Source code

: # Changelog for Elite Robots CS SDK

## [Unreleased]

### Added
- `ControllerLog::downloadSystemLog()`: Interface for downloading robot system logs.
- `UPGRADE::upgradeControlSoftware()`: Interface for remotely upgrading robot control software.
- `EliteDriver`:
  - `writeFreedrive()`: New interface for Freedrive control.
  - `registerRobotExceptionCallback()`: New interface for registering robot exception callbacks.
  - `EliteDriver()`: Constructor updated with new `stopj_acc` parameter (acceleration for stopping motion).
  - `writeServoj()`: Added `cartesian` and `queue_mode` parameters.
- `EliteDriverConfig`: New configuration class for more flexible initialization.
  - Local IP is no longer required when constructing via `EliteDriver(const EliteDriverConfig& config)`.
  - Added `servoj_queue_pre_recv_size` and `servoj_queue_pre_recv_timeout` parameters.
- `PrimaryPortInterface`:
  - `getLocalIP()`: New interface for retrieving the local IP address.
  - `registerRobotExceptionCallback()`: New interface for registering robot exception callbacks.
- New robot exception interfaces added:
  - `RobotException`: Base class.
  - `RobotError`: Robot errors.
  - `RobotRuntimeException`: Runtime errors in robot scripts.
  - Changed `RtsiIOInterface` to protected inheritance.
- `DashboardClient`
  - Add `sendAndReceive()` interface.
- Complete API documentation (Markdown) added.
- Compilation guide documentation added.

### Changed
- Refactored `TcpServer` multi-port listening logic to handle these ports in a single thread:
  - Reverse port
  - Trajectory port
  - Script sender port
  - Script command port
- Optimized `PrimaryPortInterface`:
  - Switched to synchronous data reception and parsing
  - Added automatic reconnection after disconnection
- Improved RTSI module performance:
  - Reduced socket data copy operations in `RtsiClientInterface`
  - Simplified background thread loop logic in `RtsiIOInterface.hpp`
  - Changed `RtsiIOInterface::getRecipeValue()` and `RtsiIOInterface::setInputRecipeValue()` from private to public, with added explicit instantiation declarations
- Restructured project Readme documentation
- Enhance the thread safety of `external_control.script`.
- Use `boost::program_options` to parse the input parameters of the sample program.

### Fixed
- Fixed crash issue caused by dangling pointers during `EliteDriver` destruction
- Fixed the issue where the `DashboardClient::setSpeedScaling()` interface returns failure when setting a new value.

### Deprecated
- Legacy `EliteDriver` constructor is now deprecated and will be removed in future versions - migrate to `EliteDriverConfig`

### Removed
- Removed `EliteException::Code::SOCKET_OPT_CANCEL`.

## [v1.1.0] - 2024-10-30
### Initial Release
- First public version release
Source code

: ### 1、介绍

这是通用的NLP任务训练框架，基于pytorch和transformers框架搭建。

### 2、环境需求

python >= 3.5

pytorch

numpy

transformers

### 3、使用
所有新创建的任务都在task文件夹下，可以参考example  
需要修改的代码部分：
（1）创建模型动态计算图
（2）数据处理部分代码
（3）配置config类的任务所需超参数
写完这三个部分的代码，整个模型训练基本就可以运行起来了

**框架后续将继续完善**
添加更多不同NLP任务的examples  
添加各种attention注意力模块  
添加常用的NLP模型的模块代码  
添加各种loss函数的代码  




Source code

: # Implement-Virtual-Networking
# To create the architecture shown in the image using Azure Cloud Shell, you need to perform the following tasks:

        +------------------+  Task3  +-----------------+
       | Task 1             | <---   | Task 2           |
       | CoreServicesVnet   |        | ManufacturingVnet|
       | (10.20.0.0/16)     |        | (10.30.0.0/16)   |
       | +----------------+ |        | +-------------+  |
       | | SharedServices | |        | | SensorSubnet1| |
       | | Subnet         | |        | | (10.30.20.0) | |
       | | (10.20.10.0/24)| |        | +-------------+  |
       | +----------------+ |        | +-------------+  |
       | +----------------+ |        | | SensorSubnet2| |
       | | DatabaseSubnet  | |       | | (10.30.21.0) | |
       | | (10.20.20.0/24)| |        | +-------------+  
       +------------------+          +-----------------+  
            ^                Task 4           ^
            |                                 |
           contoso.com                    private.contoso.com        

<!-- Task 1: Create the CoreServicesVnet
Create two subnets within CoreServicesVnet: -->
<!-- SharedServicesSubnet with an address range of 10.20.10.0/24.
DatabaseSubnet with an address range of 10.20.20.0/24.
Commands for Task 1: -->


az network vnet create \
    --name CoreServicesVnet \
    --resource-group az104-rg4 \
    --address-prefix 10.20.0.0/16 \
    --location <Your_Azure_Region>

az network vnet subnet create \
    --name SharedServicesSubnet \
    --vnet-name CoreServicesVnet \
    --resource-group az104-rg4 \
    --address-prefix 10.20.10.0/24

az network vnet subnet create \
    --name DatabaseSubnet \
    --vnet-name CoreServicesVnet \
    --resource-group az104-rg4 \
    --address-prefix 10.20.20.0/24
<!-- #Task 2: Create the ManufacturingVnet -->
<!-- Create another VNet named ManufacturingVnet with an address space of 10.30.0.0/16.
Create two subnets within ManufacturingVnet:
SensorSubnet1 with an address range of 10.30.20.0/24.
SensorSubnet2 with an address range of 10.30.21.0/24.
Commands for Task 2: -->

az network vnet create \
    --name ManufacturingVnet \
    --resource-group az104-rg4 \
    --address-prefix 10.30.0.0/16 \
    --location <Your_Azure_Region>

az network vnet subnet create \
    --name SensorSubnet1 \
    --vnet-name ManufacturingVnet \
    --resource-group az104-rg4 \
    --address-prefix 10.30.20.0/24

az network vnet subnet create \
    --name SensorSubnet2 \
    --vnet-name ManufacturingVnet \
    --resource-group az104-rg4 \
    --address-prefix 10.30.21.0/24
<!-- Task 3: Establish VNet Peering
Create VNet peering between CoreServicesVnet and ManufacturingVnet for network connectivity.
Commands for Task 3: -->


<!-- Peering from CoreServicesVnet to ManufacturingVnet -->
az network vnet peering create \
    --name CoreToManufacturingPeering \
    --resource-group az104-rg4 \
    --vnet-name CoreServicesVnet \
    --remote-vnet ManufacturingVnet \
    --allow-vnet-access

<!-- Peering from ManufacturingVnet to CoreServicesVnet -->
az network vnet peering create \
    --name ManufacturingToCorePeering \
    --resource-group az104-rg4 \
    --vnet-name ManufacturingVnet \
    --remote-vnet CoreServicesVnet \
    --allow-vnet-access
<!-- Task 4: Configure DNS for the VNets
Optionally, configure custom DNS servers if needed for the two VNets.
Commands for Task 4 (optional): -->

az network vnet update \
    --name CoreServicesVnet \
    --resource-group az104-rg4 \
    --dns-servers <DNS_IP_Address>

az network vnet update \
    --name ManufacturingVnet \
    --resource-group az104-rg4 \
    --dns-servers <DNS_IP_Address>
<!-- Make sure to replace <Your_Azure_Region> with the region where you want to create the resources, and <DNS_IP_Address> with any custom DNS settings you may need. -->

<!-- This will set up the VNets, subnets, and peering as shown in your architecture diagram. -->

* * * * * * * * *

◆ THE TASK
Among the lines of the records, copy out each one that contains the word "when".

◆ SOLVED EXERCISE
  - Local IP is no longer required when constructing via `EliteDriver(const EliteDriverConfig& config)`.
- Fixed the issue where the `DashboardClient::setSpeedScaling()` interface returns failure when setting a new value.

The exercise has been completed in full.